MediaWorks: How will you feel on Sunday night?

Garth Ancier: We'll be feeling a little reminiscent of the shows and the good people who worked there. Our legacy will really be felt in the new talent we brought to market, whether it was Katie Holmes, Michelle Gellar or the Wayans brothers.

MediaWorks: So who's attending the party?

Mr. Ancier: It's 500 people at my house: 125 talent plus guests, and some of the senior WB people over the years, including [Founder] Jamie Kellner, [President-Programming] Suzanne Daniels, [President-Warner Bros. TV Group] Bruce Rosenblum and [Chief Operating Officer] John Matta. We had a hard time tracking a lot of people down. We had the first holding deals with Vince Vaughn and Vin Diesel, but we didn't want to ask anyone who had a holding deal but then didn't get on air, so we had to be careful.

MediaWorks: What about Katie Holmes and Tom Cruise?

Mr. Ancier: No, I don't think they'll be there.

MediaWorks: What was the first show on the WB?

Mr. Ancier: It was "The Wayans Brothers."

MediaWorks: Do you remember any of the advertisers?

Mr. Ancier: Well, Pepsi certainly did a lot with us, movie advertisers, cosmetics and fast foods. Bill Morningstar [head of sales] was one of the first people to find ways to incorporate advertisers into shows. We couldn't have people owning the whole network, so to keep brands separate, we'd have, say, Verizon put their brand in "Smallville," and Cingular do "One Tree Hill."

MediaWorks: You were there from the start, as president of programming. What did you learn about network marketing?

Mr. Ancier: We had all come from Fox. I was the first head of programming at Fox and the WB, and Jamie [Kellner] was at both networks, and so were the marketing team. So we felt like we avoided the pitfalls because we'd already started a network. We knew that we hadn't capitalized on the Fox logo; we created the FBC logo, but it was not evocative of 20th Century Fox and the searchlight beams. Jay Chiat asked why we had created a new deity when we had such a rich history. So at the WB, we took the WB shield and the letters modified to become the logo.

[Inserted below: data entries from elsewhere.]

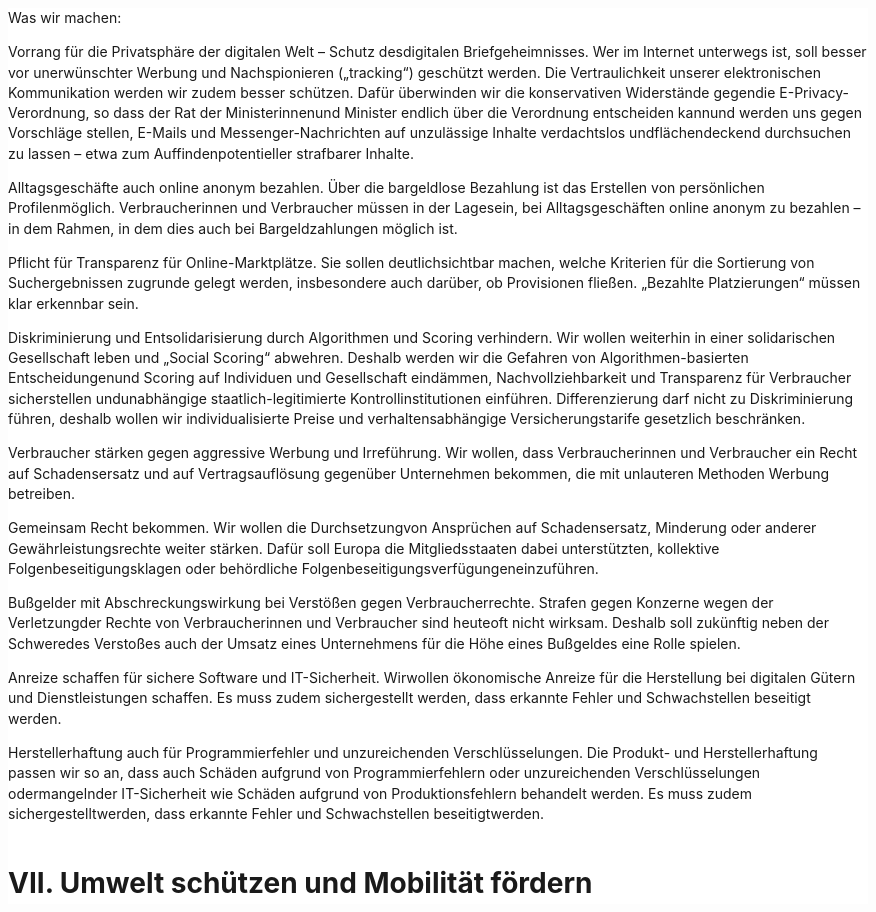 
Was wir machen:

Vorrang für die Privatsphäre der digitalen Welt – Schutz desdigitalen Briefgeheimnisses. Wer im Internet unterwegs ist, soll besser vor unerwünschter Werbung und Nachspionieren („tracking“) geschützt werden. Die Vertraulichkeit unserer elektronischen Kommunikation werden wir zudem besser schützen.
Dafür überwinden wir die konservativen Widerstände gegendie E-Privacy-Verordnung, so dass der Rat der Ministerinnenund Minister endlich über die Verordnung entscheiden kannund werden uns gegen Vorschläge stellen, E-Mails und Messenger-Nachrichten auf unzulässige Inhalte verdachtslos undflächendeckend durchsuchen zu lassen – etwa zum Auffindenpotentieller strafbarer Inhalte.

Alltagsgeschäfte auch online anonym bezahlen. Über die bargeldlose Bezahlung ist das Erstellen von persönlichen Profilenmöglich. Verbraucherinnen und Verbraucher müssen in der Lagesein, bei Alltagsgeschäften online anonym zu bezahlen – in dem Rahmen, in dem dies auch bei Bargeldzahlungen möglich ist.

Pflicht für Transparenz für Online-Marktplätze. Sie sollen deutlichsichtbar machen, welche Kriterien für die Sortierung von Suchergebnissen zugrunde gelegt werden, insbesondere auch darüber, ob Provisionen fließen. „Bezahlte Platzierungen“ müssen klar erkennbar sein.

Diskriminierung und Entsolidarisierung durch Algorithmen und Scoring verhindern. Wir wollen weiterhin in einer solidarischen Gesellschaft leben und „Social Scoring“ abwehren. Deshalb werden wir die Gefahren von Algorithmen-basierten Entscheidungenund Scoring auf Individuen und Gesellschaft eindämmen, Nachvollziehbarkeit und Transparenz für Verbraucher sicherstellen undunabhängige staatlich-legitimierte Kontrollinstitutionen einführen. Differenzierung darf nicht zu Diskriminierung führen, deshalb wollen wir individualisierte Preise und verhaltensabhängige Versicherungstarife gesetzlich beschränken.

Verbraucher stärken gegen aggressive Werbung und Irreführung. Wir wollen, dass Verbraucherinnen und Verbraucher ein Recht auf Schadensersatz und auf Vertragsauflösung gegenüber Unternehmen bekommen, die mit unlauteren Methoden Werbung betreiben.

Gemeinsam Recht bekommen. Wir wollen die Durchsetzungvon Ansprüchen auf Schadensersatz, Minderung oder anderer Gewährleistungsrechte weiter stärken. Dafür soll Europa die Mitgliedsstaaten dabei unterstützten, kollektive Folgenbeseitigungsklagen oder behördliche Folgenbeseitigungsverfügungeneinzuführen.

Bußgelder mit Abschreckungswirkung bei Verstößen gegen Verbraucherrechte. Strafen gegen Konzerne wegen der Verletzungder Rechte von Verbraucherinnen und Verbraucher sind heuteoft nicht wirksam. Deshalb soll zukünftig neben der Schweredes Verstoßes auch der Umsatz eines Unternehmens für die Höhe eines Bußgeldes eine Rolle spielen.

Anreize schaffen für sichere Software und IT-Sicherheit. Wirwollen ökonomische Anreize für die Herstellung bei digitalen Gütern und Dienstleistungen schaffen. Es muss zudem sichergestellt werden, dass erkannte Fehler und Schwachstellen beseitigt werden.

Herstellerhaftung auch für Programmierfehler und unzureichenden Verschlüsselungen. Die Produkt- und Herstellerhaftung passen wir so an, dass auch Schäden aufgrund von Programmierfehlern oder unzureichenden Verschlüsselungen odermangelnder IT-Sicherheit wie Schäden aufgrund von Produktionsfehlern behandelt werden. Es muss zudem sichergestelltwerden, dass erkannte Fehler und Schwachstellen beseitigtwerden.


# VII. Umwelt schützen und Mobilität fördern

MediaWorks: What were the lowlights of the WB?

Mr. Ancier: The toughest time was losing "Buffy" to UPN, just because it was a project that was so distinctively WB. It went over a license-fee dispute.

MediaWorks: And the closure of the WB?

Mr. Ancier: I was involved in the process, and I knew we were facing an incredibly challenging time. What emerges is stronger than either one was alone. And there are shows from the WB on the CW.

MediaWorks: So the WB, doesn't really die, it's just donating its organs?

Mr. Ancier: Yes, my heart.

MediaWorks: So, Garth, what's next for you?

Mr. Ancier: I'll tell you in two weeks.